One of the complications with assessing blame for the disorder is the way modern systemic insecticides work, he explained. In the old days, if a bee colony were killed by chemicals, you would find lots of dead bees. Newer, systemic insecticides work their way into the plants and can sicken or otherwise harm bees without killing them, he said.

When Hackenberg first experienced colony collapse in fall of 2006, he was at a Florida field with his hives, and discovered something was wrong.

“All of a sudden I realized, there was nobody home. I started jerking covers, and there wasn’t anybody there. They (the hives) were empty,” he said. “If there were dead bees they would be on the ground. But they weren’t there.

“I had 400 hives and you couldn’t find enough bees to fill a good size coffee can.”

Beekeepers point to the research of a Harvard professor named Chensheng Lu, published in May, as showing what USDA seems reticent to pursue. Lu took a set of 18 hives, gave 12 of them food that contained neonicotinoids, and left the others untreated with chemicals.

Of the 12 treated hives, six emptied out in the winter months, suffering from colony collapse disorder. The six surviving colonies were heavily depleted. Only one of the untreated hives experienced problems, and it was full of bees killed by a common parasite.

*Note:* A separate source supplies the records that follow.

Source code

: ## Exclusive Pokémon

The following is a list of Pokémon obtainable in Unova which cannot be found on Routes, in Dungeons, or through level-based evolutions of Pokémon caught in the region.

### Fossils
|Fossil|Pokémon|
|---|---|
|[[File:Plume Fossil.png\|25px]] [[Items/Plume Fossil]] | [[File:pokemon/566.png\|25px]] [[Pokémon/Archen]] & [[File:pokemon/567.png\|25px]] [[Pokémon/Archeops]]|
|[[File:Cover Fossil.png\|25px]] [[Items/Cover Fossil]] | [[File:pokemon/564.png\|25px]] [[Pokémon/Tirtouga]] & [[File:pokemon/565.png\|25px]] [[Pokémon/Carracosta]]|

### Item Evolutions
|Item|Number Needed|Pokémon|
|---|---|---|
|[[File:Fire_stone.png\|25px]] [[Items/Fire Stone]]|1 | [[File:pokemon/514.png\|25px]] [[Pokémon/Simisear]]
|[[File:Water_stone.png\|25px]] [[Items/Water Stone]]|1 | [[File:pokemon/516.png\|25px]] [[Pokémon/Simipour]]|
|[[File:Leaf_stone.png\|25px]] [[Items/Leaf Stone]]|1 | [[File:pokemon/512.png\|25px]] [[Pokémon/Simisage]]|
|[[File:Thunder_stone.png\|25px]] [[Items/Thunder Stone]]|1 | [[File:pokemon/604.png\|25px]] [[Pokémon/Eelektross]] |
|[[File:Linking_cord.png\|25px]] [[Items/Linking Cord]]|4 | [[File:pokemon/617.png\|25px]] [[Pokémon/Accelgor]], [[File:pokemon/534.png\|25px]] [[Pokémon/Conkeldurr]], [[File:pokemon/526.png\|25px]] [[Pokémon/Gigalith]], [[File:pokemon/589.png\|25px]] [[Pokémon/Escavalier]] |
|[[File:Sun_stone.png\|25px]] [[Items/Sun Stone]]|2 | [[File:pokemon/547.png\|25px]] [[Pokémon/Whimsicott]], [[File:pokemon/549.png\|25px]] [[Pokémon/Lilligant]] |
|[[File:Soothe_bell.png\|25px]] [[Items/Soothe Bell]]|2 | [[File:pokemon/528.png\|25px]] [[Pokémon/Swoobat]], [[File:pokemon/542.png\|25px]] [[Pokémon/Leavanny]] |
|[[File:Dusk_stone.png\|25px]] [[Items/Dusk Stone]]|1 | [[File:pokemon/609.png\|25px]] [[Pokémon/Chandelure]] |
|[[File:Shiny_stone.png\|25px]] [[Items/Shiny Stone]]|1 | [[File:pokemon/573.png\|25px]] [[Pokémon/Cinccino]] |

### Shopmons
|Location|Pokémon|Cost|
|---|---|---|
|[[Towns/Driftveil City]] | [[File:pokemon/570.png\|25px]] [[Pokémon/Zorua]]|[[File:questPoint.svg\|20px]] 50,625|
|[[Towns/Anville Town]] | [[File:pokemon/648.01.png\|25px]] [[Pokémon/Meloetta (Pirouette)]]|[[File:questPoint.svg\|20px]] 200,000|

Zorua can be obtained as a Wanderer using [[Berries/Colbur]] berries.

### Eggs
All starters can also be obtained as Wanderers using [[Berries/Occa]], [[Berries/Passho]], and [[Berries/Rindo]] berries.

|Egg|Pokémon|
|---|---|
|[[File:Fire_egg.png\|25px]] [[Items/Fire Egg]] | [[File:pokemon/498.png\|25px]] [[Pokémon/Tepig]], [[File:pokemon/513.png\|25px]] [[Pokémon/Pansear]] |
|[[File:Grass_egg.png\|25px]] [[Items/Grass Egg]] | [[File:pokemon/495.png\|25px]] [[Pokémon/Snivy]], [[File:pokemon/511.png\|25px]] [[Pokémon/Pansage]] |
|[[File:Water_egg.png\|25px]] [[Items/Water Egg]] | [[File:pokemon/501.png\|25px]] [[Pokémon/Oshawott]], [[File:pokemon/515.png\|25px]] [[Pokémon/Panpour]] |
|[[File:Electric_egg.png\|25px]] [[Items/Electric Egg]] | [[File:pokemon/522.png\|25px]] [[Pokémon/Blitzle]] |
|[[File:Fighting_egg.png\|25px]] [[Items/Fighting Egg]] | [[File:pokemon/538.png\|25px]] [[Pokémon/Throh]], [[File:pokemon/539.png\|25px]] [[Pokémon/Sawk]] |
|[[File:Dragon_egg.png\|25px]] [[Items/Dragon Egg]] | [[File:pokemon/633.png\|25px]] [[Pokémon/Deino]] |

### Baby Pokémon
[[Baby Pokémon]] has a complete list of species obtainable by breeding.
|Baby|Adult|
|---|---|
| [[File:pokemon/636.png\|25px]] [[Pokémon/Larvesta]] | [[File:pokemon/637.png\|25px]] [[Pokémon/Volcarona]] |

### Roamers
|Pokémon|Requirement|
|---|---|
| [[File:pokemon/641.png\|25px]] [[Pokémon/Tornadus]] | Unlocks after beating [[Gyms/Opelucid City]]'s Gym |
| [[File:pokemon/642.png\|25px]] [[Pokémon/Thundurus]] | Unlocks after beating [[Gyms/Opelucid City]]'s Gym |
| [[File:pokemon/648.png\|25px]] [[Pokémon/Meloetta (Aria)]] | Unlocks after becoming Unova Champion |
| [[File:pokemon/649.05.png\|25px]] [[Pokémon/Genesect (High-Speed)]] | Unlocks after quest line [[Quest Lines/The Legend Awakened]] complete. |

I spoke with Lu Wednesday, and he told me he thinks varroa mites and bee nutrition are beside the point, because mites don’t cause bees to leave their hives and beekeepers can treat their hives for mites, as well as employ better nutrition. In his study, the 18 hives had the same levels of mite infestation, so that was not the likely cause of the 12 collapsed and depleted colonies.

“If you’re a doctor taking care of a patient, you rule out one thing at a time,” he said. “We tried to rule out all other possible causes.”

His conclusion: Neonicotinoids are the cause.

Bayer Corp., the primary maker of neonicotinoid-based insecticides, called his study “seriously flawed” and went on to say it “represents a disservice to genuine scientific investigation related to honey bee health.” Their chief critique was that the levels of insecticide he put in the bee food were higher than what bees would likely find in real-world situations.

The USDA and the Tucson lab are not averse to considering the impact of pesticides. The lab’s current five-year plan, which started in February, focuses on the impacts of pesticide and nutrition problems on honeybee colonies.

But so far Degrandi-Hoffman remains skeptical, pointing to a recent study reviewing all the research, other than Lu’s study, on neonicotinoids and colony collapse disorder.

“To say that the neonicotinoids are doing the damage — there’s no consistent evidence of that.”

After talking with the beekeepers, I’m concerned that the demands for ever more evidence just serve to delay the inevitable federal action — banning neonicotinoids, and perhaps other insecticides, to save bees.

Certainly we’d have a better chance at coming to a solid conclusion if the USDA and its labs would stop circling around the issue and take it on directly.